=== EXERCISE BRIEF ===
Find the line below with "3. Выберите **" and the line with "По­вы­ше­ние кон­ку­рен­то­спо­соб­но­сти ре­ги­о­нов". Output exactly those lines and everything between them, leaving out the pictures.

○ ○ ○ ○ ○ ○ ○

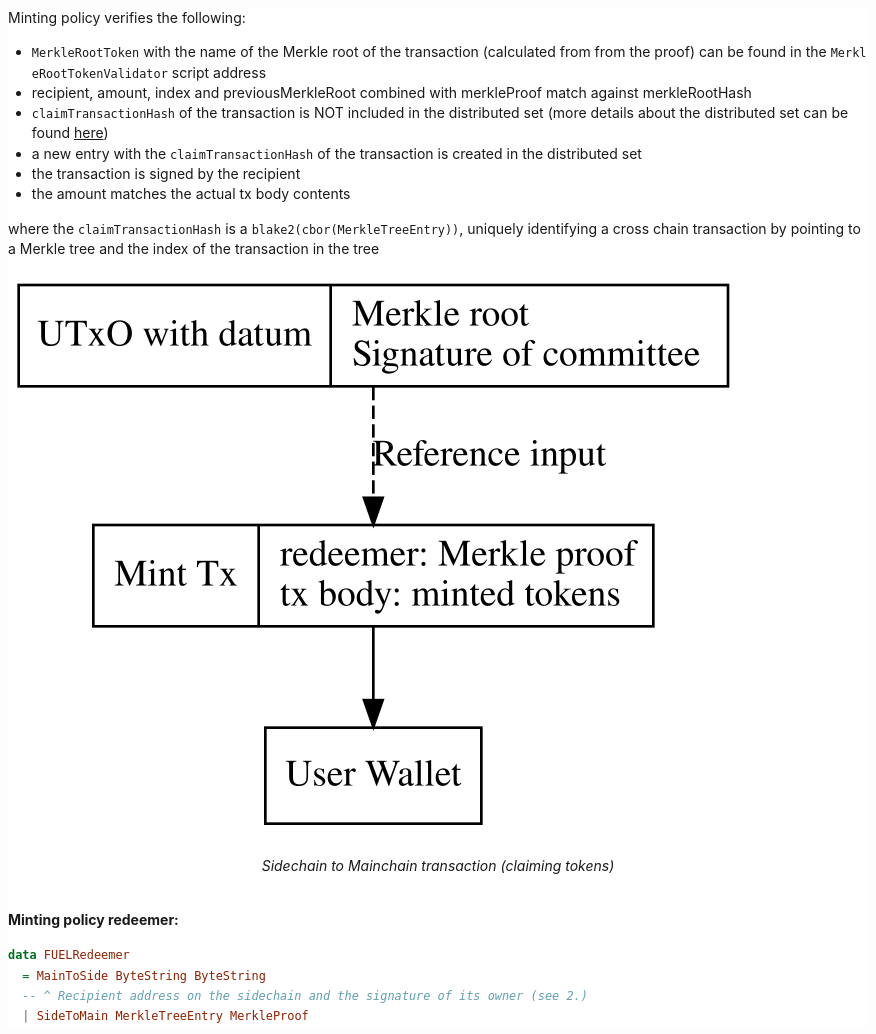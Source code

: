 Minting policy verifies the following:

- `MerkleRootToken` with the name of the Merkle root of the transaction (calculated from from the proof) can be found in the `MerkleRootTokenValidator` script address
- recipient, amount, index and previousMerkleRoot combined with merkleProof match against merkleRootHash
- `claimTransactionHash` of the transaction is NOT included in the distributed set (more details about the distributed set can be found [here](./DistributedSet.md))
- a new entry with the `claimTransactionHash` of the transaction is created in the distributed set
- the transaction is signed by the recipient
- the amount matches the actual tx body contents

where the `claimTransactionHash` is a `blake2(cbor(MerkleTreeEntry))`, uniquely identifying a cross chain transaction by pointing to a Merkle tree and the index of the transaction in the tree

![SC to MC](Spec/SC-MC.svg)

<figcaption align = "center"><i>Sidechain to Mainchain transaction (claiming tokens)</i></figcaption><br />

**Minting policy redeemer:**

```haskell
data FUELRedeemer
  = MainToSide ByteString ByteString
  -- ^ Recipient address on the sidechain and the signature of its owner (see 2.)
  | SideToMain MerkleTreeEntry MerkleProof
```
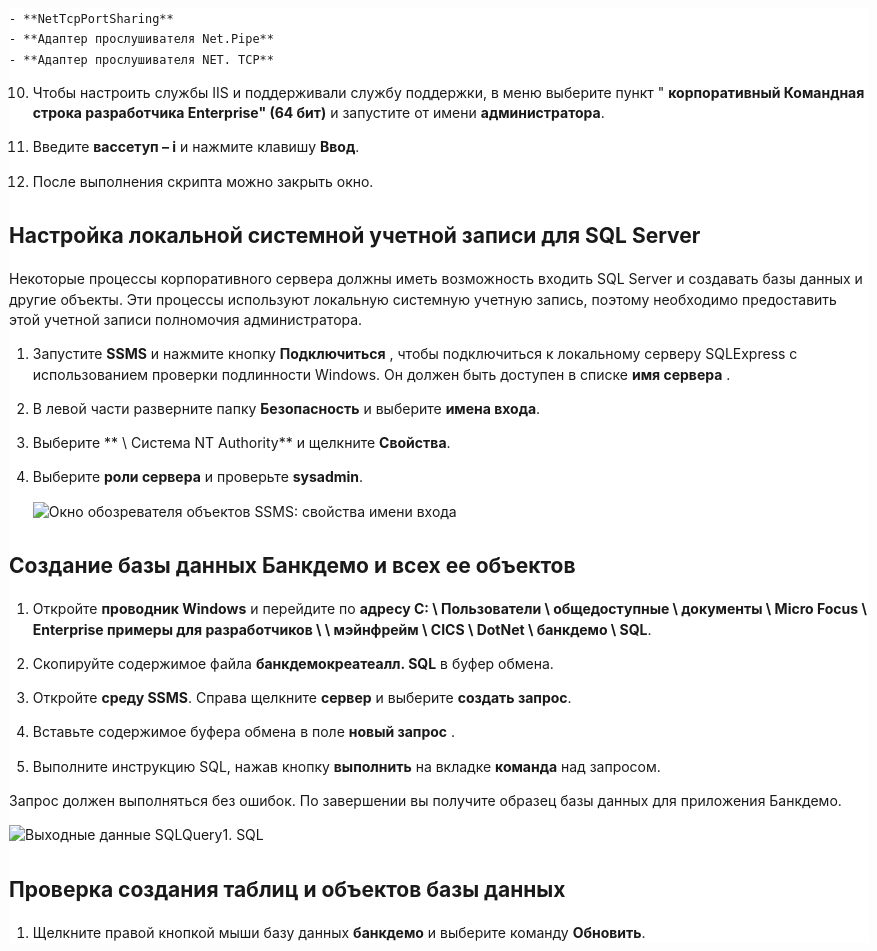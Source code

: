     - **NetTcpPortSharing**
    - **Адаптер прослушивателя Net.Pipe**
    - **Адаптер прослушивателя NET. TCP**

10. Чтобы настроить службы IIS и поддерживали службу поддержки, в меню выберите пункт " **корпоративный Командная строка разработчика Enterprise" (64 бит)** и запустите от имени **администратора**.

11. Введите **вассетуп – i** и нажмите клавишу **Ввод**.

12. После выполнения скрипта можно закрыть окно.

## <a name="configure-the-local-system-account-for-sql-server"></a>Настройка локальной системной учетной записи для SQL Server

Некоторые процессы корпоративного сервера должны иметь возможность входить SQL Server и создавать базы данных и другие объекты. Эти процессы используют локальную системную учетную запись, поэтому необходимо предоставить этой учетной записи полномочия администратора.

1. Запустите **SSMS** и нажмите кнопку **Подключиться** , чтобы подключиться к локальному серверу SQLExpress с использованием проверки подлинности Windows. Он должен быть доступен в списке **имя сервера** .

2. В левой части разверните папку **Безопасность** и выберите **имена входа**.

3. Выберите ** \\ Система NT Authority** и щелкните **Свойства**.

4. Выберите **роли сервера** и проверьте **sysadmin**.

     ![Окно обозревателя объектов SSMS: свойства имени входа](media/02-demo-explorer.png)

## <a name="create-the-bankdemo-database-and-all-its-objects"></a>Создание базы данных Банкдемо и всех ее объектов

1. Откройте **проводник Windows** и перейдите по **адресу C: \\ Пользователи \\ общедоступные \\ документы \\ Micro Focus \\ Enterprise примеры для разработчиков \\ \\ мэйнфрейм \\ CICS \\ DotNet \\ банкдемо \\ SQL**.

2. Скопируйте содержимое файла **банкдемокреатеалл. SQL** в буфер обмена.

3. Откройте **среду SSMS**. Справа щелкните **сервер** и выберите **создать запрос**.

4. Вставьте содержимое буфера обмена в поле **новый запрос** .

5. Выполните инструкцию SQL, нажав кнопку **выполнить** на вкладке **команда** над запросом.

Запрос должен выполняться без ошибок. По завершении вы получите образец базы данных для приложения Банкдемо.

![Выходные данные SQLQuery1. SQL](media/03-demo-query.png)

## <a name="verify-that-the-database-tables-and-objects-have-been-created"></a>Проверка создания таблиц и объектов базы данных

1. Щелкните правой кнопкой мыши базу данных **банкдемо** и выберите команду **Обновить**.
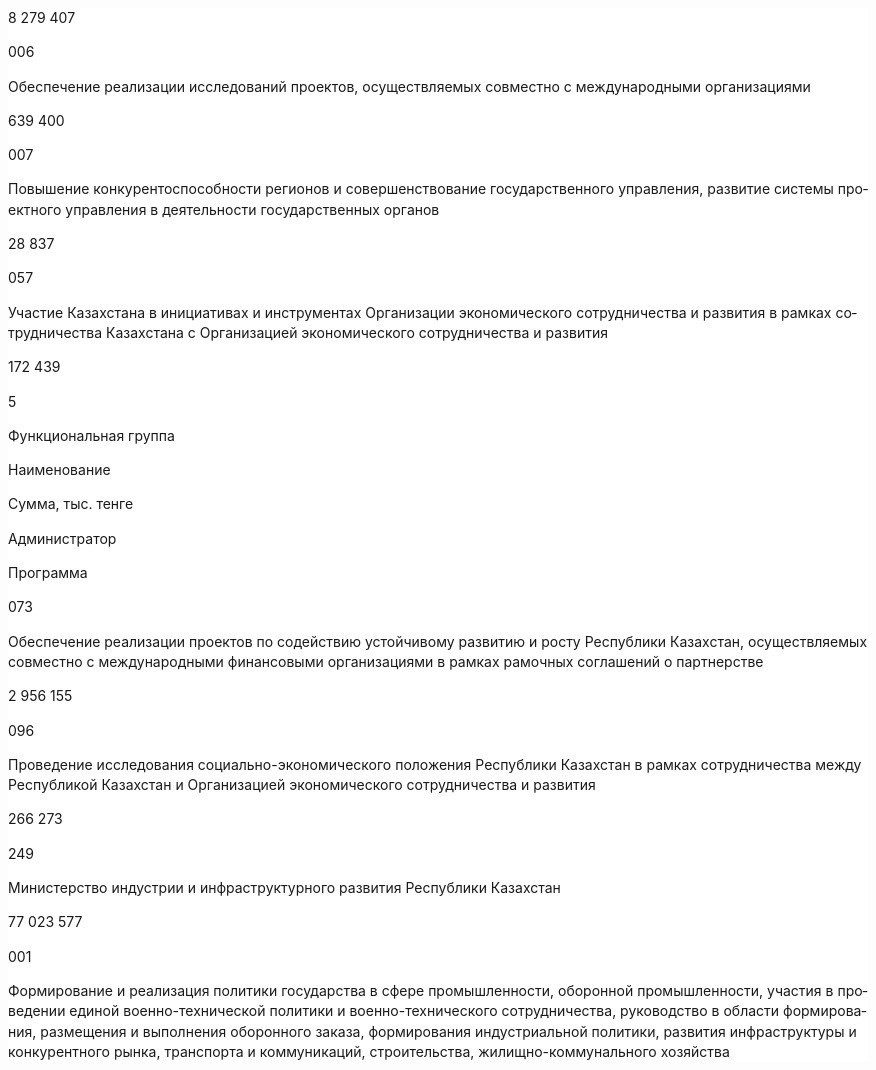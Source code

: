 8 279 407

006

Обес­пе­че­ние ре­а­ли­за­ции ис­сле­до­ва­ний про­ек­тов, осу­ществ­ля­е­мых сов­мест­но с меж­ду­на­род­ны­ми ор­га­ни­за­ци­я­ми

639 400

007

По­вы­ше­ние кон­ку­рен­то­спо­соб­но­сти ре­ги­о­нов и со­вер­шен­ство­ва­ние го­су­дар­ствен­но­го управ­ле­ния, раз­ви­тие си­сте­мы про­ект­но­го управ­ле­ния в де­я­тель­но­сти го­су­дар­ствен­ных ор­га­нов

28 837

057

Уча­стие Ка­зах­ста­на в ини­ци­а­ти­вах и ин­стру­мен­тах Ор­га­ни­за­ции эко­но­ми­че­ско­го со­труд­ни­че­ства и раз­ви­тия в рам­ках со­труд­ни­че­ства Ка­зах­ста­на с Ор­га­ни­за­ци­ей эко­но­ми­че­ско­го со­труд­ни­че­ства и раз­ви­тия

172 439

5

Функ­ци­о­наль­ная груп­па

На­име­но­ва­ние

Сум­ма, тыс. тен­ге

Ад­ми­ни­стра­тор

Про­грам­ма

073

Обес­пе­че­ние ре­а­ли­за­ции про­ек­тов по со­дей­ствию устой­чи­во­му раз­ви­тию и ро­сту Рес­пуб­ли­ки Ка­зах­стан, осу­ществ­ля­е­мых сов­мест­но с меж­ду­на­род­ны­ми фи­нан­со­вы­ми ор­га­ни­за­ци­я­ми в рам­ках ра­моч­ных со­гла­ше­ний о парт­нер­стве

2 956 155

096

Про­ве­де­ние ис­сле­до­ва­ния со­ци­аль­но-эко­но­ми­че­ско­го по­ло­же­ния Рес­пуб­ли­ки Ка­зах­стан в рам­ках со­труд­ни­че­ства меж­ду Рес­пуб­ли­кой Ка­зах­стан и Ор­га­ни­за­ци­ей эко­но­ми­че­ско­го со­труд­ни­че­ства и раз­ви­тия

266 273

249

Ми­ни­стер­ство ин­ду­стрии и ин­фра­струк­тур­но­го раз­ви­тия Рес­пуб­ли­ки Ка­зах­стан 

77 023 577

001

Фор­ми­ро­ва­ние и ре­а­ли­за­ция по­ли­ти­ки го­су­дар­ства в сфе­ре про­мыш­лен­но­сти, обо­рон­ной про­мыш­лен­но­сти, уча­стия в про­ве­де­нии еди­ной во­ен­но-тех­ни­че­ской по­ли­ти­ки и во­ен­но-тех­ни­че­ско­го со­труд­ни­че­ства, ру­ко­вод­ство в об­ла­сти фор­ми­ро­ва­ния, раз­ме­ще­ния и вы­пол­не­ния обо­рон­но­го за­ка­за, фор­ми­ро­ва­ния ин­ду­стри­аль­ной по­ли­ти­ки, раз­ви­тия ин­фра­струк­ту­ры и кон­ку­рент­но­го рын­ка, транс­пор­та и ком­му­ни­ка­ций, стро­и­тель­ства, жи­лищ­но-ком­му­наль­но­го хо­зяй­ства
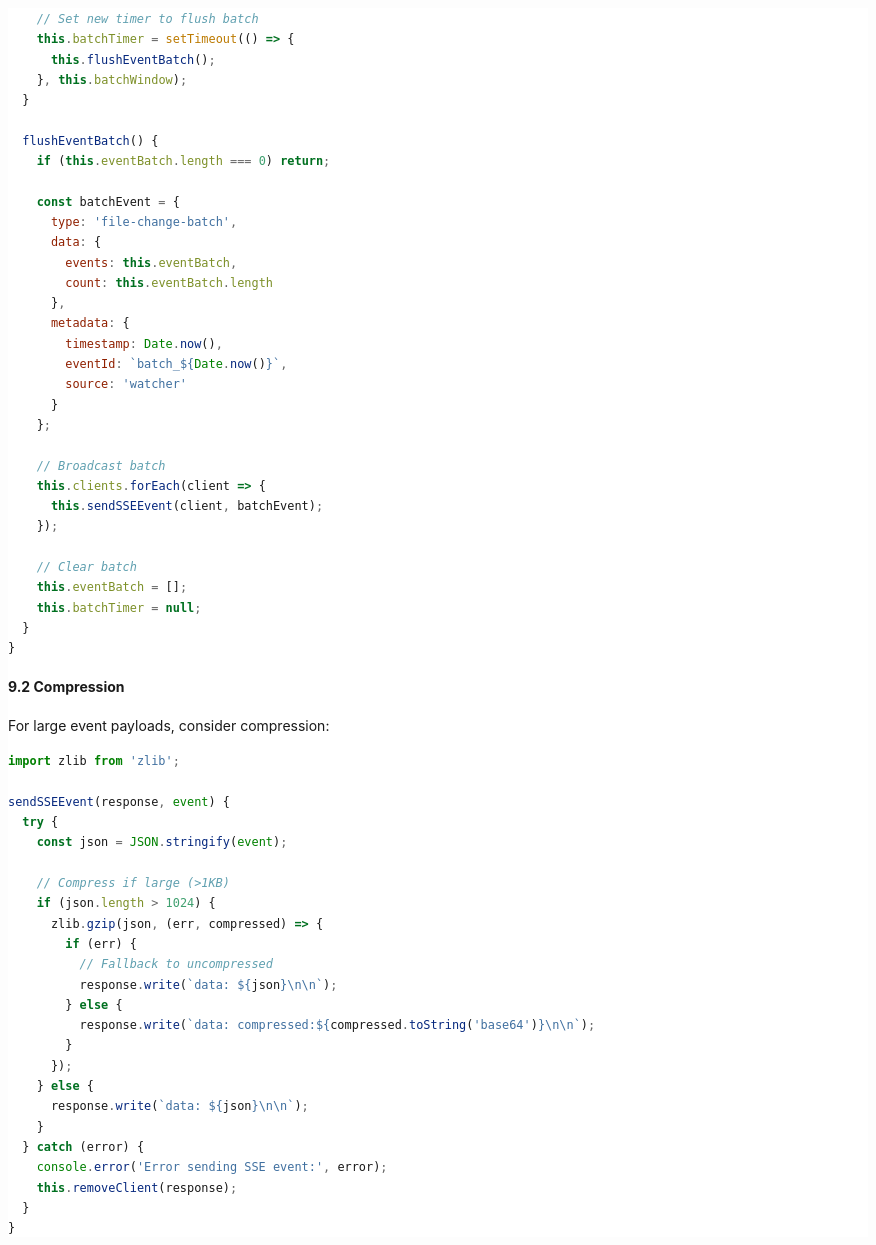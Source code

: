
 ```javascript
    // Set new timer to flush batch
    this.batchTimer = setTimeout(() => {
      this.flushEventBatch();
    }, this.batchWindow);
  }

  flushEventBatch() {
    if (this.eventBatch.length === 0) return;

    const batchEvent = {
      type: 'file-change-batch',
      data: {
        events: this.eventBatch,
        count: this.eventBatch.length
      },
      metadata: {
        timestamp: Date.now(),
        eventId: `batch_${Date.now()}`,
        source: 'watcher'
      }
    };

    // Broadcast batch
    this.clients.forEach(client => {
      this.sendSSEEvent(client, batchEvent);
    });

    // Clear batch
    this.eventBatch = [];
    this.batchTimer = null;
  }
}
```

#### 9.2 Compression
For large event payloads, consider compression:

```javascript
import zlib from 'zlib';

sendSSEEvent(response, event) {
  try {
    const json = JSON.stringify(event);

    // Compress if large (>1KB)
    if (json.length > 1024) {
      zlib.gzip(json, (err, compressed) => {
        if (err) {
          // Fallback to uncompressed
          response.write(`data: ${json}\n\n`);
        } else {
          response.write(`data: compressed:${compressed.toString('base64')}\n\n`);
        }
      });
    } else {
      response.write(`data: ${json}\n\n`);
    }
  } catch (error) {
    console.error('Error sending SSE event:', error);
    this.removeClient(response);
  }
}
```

○ ○ ○ ○ ○ ○ ○

=== ANSWER ===
3. Выберите ** \\ Система NT Authority** и щелкните **Свойства**.

4. Выберите **роли сервера** и проверьте **sysadmin**.

     ![Окно обозревателя объектов SSMS: свойства имени входа](media/02-demo-explorer.png)

## <a name="create-the-bankdemo-database-and-all-its-objects"></a>Создание базы данных Банкдемо и всех ее объектов

1. Откройте **проводник Windows** и перейдите по **адресу C: \\ Пользователи \\ общедоступные \\ документы \\ Micro Focus \\ Enterprise примеры для разработчиков \\ \\ мэйнфрейм \\ CICS \\ DotNet \\ банкдемо \\ SQL**.

2. Скопируйте содержимое файла **банкдемокреатеалл. SQL** в буфер обмена.

3. Откройте **среду SSMS**. Справа щелкните **сервер** и выберите **создать запрос**.

4. Вставьте содержимое буфера обмена в поле **новый запрос** .

5. Выполните инструкцию SQL, нажав кнопку **выполнить** на вкладке **команда** над запросом.

Запрос должен выполняться без ошибок. По завершении вы получите образец базы данных для приложения Банкдемо.

![Выходные данные SQLQuery1. SQL](media/03-demo-query.png)

## <a name="verify-that-the-database-tables-and-objects-have-been-created"></a>Проверка создания таблиц и объектов базы данных

1. Щелкните правой кнопкой мыши базу данных **банкдемо** и выберите команду **Обновить**.
Source code

: 8 279 407

006

Обес­пе­че­ние ре­а­ли­за­ции ис­сле­до­ва­ний про­ек­тов, осу­ществ­ля­е­мых сов­мест­но с меж­ду­на­род­ны­ми ор­га­ни­за­ци­я­ми

639 400

007

По­вы­ше­ние кон­ку­рен­то­спо­соб­но­сти ре­ги­о­нов и со­вер­шен­ство­ва­ние го­су­дар­ствен­но­го управ­ле­ния, раз­ви­тие си­сте­мы про­ект­но­го управ­ле­ния в де­я­тель­но­сти го­су­дар­ствен­ных ор­га­нов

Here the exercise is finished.